In the current study, negative statistically significant correlations were found between HRQOL domains (Pediatric Quality of Life Inventory scores) with all metabolic control parameters (MRBG, HbA1c, number of DKA, number of hypoglycemic attacks, and number of hospitalization due to acute diabetic complications); the strongest relation was between treatment adherence scale with HbA1c% (r = − 0.941, p ˂ 0.001), but no significant correlation found with mean insulin dose in the studied diabetic patients.

As regards the effect of metabolic control (indicated mainly by HbA1c%) on HRQOL, current results were in agreement with many previous studies as those done by Hassan et al. 2006, Nansel et al. 2008 (r = − 0.08), Ingerski et al. 2010 (r = − 0.28), and Lawrence et al. 2012 (r = − 0.232, p < 0.0001); all of them reported an inverse association between PedsQL-T1DM total score and HbA1c. In addition, Murillo et al. 2017a showed evidence that better HRQOL was associated with better metabolic control, and they found an association between HRQOL, HbA1c, and treatment adherence, explaining that adherence to treatment was very important to achieve a good metabolic control and was associated with better HRQOL, recommending that treatment adherence should be taken into account to improve HRQOL in diabetic patients and giving better outcome.

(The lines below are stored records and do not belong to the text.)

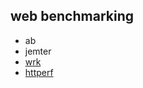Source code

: ## web benchmarking
- ab
- jemter
- [wrk](https://github.com/wg/wrk)
- [httperf](https://github.com/httperf/httperf)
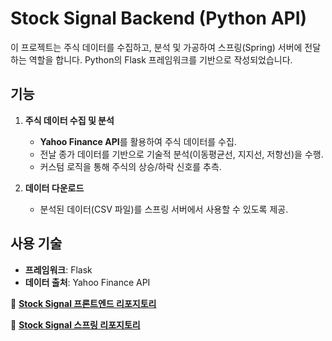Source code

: 
# Stock Signal Backend (Python API)

이 프로젝트는 주식 데이터를 수집하고, 분석 및 가공하여 스프링(Spring) 서버에 전달하는 역할을 합니다. 
Python의 Flask 프레임워크를 기반으로 작성되었습니다.


## **기능**

1. **주식 데이터 수집 및 분석**
   - **Yahoo Finance API**를 활용하여 주식 데이터를 수집.
   - 전날 종가 데이터를 기반으로 기술적 분석(이동평균선, 지지선, 저항선)을 수행.
   - 커스텀 로직을 통해 주식의 상승/하락 신호를 추측.

2. **데이터 다운로드**
   - 분석된 데이터(CSV 파일)를 스프링 서버에서 사용할 수 있도록 제공.


## **사용 기술**
- **프레임워크**: Flask
- **데이터 출처**: Yahoo Finance API


🔗 **[Stock Signal 프론트엔드 리포지토리](https://github.com/TheCodeRecipe/stock-signal)**

🔗 **[Stock Signal 스프링 리포지토리](https://github.com/TheCodeRecipe/stock_spring)**
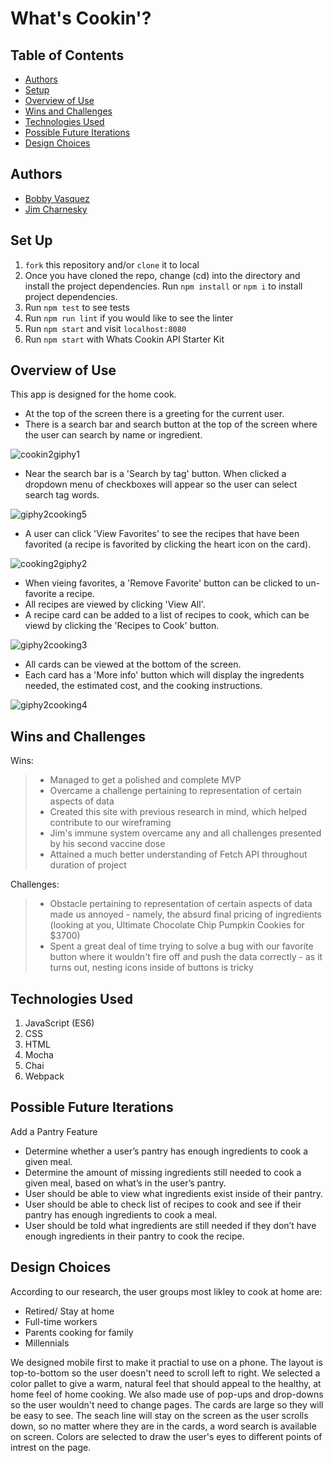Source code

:# What's Cookin'?  

## Table of Contents
* [Authors](#Authors)
* [Setup](#Set-up)
* [Overview of Use](#Overview-of-use)
* [Wins and Challenges](#Wins-and-Challenges)
* [Technologies Used](#Technologies-Used)
* [Possible Future Iterations](#Possible-Future-Iterations)
* [Design Choices](#Design-Choices)
## Authors

- [Bobby Vasquez](https://github.com/hoomberto)
- [Jim Charnesky](https://github.com/BigBike96)

## Set Up

1. `fork` this repository and/or `clone` it to local
2. Once you have cloned the repo, change (cd) into the directory and install the project dependencies. Run `npm install` or `npm i` to install project dependencies.
3. Run `npm test` to see tests
4. Run `npm run lint` if you would like to see the linter
5. Run `npm start` and visit `localhost:8080`
6. Run `npm start` with Whats Cookin API Starter Kit

## Overview of Use 

This app is designed for the home cook.

- At the top of the screen there is a greeting for the current user. 
- There is a search bar and search button at the top of the screen where the user can search by name or ingredient.
 
![cookin2giphy1](https://user-images.githubusercontent.com/60282216/119583269-75397f80-bd83-11eb-90e8-357e7dcd9279.gif)


- Near the search bar is a 'Search by tag' button. When clicked a dropdown menu of checkboxes will appear so the user can select search tag words.
 
![giphy2cooking5](https://user-images.githubusercontent.com/60282216/119583261-71a5f880-bd83-11eb-91de-b19ab5f034a0.gif)


- A user can click 'View Favorites' to see the recipes that have been favorited (a recipe is favorited by clicking the heart icon on the card). 

![cooking2giphy2](https://user-images.githubusercontent.com/60282216/119583267-74a0e900-bd83-11eb-9e83-45e0f8bb0a94.gif)


- When vieing favorites, a 'Remove Favorite' button can be clicked to un-favorite a recipe. 
- All recipes are viewed by clicking 'View All'. 
- A recipe card can be added to a list of recipes to cook, which can be viewd by clicking the 'Recipes to Cook' button.

![giphy2cooking3](https://user-images.githubusercontent.com/60282216/119583266-74085280-bd83-11eb-9ee8-66672d080ff3.gif)


- All cards can be viewed at the bottom of the screen. 
- Each card has a 'More info' button which will display the ingredents needed, the estimated cost, and the cooking instructions.

![giphy2cooking4](https://user-images.githubusercontent.com/60282216/119583265-736fbc00-bd83-11eb-846e-512cc5ae2b43.gif)

## Wins and Challenges

Wins: 
> - Managed to get a polished and complete MVP<br>
> - Overcame a challenge pertaining to representation of certain aspects of data<br>
> - Created this site with previous research in mind, which helped contribute to our wireframing<br>
> - Jim's immune system overcame any and all challenges presented by his second vaccine dose<br>
> - Attained a much better understanding of Fetch API throughout duration of project<br>

Challenges:
> - Obstacle pertaining to representation of certain aspects of data made us annoyed - namely, the absurd final pricing of ingredients (looking at you, Ultimate Chocolate Chip Pumpkin Cookies for $3700)<br>
> - Spent a great deal of time trying to solve a bug with our favorite button where it wouldn't fire off and push the data correctly - as it turns out, nesting icons inside of buttons is tricky<br>


## Technologies Used
1. JavaScript (ES6)
2. CSS
3. HTML
4. Mocha
5. Chai
6. Webpack

## Possible Future Iterations

Add a Pantry Feature
- Determine whether a user’s pantry has enough ingredients to cook a given meal.
- Determine the amount of missing ingredients still needed to cook a given meal, based on what’s in the user’s pantry.
- User should be able to view what ingredients exist inside of their pantry.
- User should be able to check list of recipes to cook and see if their pantry has enough ingredients to cook a meal.
- User should be told what ingredients are still needed if they don’t have enough ingredients in their pantry to cook the recipe.

## Design Choices

According to our research, the user groups most likley to cook at home are:
- Retired/ Stay at home
- Full-time workers
- Parents cooking for family
- Millennials

We designed mobile first to make it practial to use on a phone. The layout is top-to-bottom so the user doesn't need to scroll left to right. We selected a color pallet to give a warm, natural feel that should appeal to the healthy, at home feel of home cooking. We also made use of pop-ups and drop-downs so the user wouldn't need to change pages. The cards are large so they will be easy to see. The seach line will stay on the screen as the user scrolls down, so no matter where they are in the cards, a word search is available on screen. Colors are selected to draw the user's eyes to different points of intrest on the page.
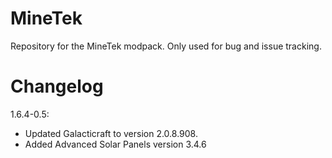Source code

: MineTek
=======

Repository for the MineTek modpack. Only used for bug and issue tracking.

Changelog
=========

1.6.4-0.5: 

* Updated Galacticraft to version 2.0.8.908. 
* Added Advanced Solar Panels version 3.4.6
           
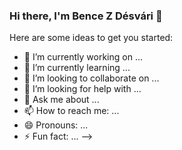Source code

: ### Hi there, I'm Bence Z Désvári 👋

<!--
**bencedesvari/bencedesvari** is a ✨ _special_ ✨ repository because its `README.md` (this file) appears on your GitHub profile.

<img height="180em" src="https://github-readme-stats.vercel.app/api?username=bencedesvari&show_icons=true&hide_border=true&&count_private=true&include_all_commits=true" />

<!--START_SECTION:waka-->
<!--END_SECTION:waka-->

Here are some ideas to get you started:

- 🔭 I’m currently working on ...
- 🌱 I’m currently learning ...
- 👯 I’m looking to collaborate on ...
- 🤔 I’m looking for help with ...
- 💬 Ask me about ...
- 📫 How to reach me: ...
- 😄 Pronouns: ...
- ⚡ Fun fact: ...
-->
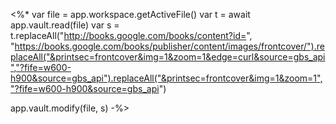 
<%* 
var file = app.workspace.getActiveFile()
var t = await app.vault.read(file)
var s = t.replaceAll("http://books.google.com/books/content?id=", "https://books.google.com/books/publisher/content/images/frontcover/").replaceAll("&printsec=frontcover&img=1&zoom=1&edge=curl&source=gbs_api","?fife=w600-h900&source=gbs_api").replaceAll("&printsec=frontcover&img=1&zoom=1","?fife=w600-h900&source=gbs_api")

app.vault.modify(file, s)
-%>
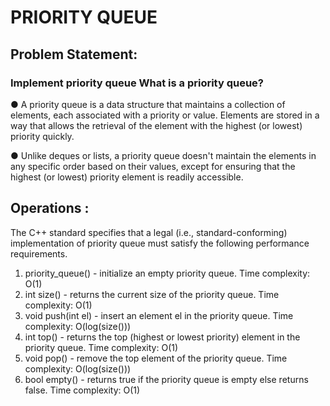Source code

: # PRIORITY QUEUE

## Problem Statement: 
### Implement priority queue What is a priority queue?
● A priority queue is a data structure that maintains a collection of
elements, each associated with a priority or value. Elements are stored in a way that allows the retrieval of the element with the highest (or lowest) priority quickly.

● Unlike deques or lists, a priority queue doesn't maintain the elements in
any specific order based on their values, except for ensuring that the highest (or lowest) priority element is readily accessible.

## Operations : 
The C++ standard specifies that a legal (i.e., standard-conforming) implementation of priority queue must satisfy the following performance requirements.
1. priority_queue() - initialize an empty priority queue. Time complexity: O(1)
2. int size() - returns the current size of the priority queue. Time complexity:
O(1)
3. void push(int el) - insert an element el in the priority queue. Time
complexity: O(log(size()))
4. int top() - returns the top (highest or lowest priority) element in the priority
queue. Time complexity: O(1)
5. void pop() - remove the top element of the priority queue. Time
complexity: O(log(size()))
6. bool empty() - returns true if the priority queue is empty else returns false.
Time complexity: O(1)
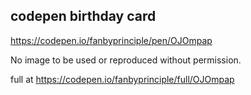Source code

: ## codepen birthday card

https://codepen.io/fanbyprinciple/pen/OJOmpap

No image to be used or reproduced without permission.

full at https://codepen.io/fanbyprinciple/full/OJOmpap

On the other hand, some studies did not come in context with the previous findings, such as the study conducted by Ingerski et al. 2010. On the other hand, Paula et al. 2017 found that mean glucose level (MGL), but not HbA1c or number of hypoglycemic episodes, was the glycemic control parameter that best correlated with short-term perception of HRQOL; in a sample of T1D patients with low socioeconomic status, as in this population, the perception of good daily glucose control may be more easily interpreted than biochemical parameters of glycemic control (HbA1c).

Regarding the correlation between the number of attacks of diabetic ketoacidosis and HRQOL, current results were in agreement with the previous study done by Frøisland et al. 2013 who reported that DKA significantly reduced the HRQOL of young T1DM patients. Also, Al-Hayek et al. 2014 in Saudi Arabia found that adolescents with DKA had significantly lower HRQOL than without DKA in all domains of the PedsQL 3.0 DM except for communication. Also, the regression analysis of this study showed that DKA was the independent influencing factor of the worry subscale.

Regarding the correlation between the number of severe hypoglycemic episodes and HRQOL, current results were in accord with some studies which hypothesized that the experience of suffering severe hypoglycemia could affect HRQOL for fear of their recurrence, such as the study was done by Nordfeldt and Ludvigsson 2005. Also, the study done by Abolfotouh et al. 2011 who conducted a quiz experimental study to assess the self-related quality of life and glycemic control in adolescents with type 1 diabetes in Alexandria, Egypt, they reported lower scores associated with an increasing number of hypoglycemic episodes. The previous studies came in line with the Canadian and Brazilian studies conducted by Harris et al. 2014 and Bahia et al. 2017, respectively. On the other hand, the study of Murillo et al. 2017b revealed that patients who had suffered significant hypoglycemia showed good scores in almost all dimensions of HRQOL, although these data were not valuable because of the small number (only 3 out of 136 patients) had been experiencing hypoglycemia.

Conclusion

The present study concluded that health-related quality of life (HRQOL) was similar in diabetic and non-diabetic children, while decreased in diabetic adolescents in relation to their healthy peers. It was negatively affected by the development of microvascular complications (especially diabetic neuropathy), while positively affected by achieving good metabolic control (HbA1c < 8%).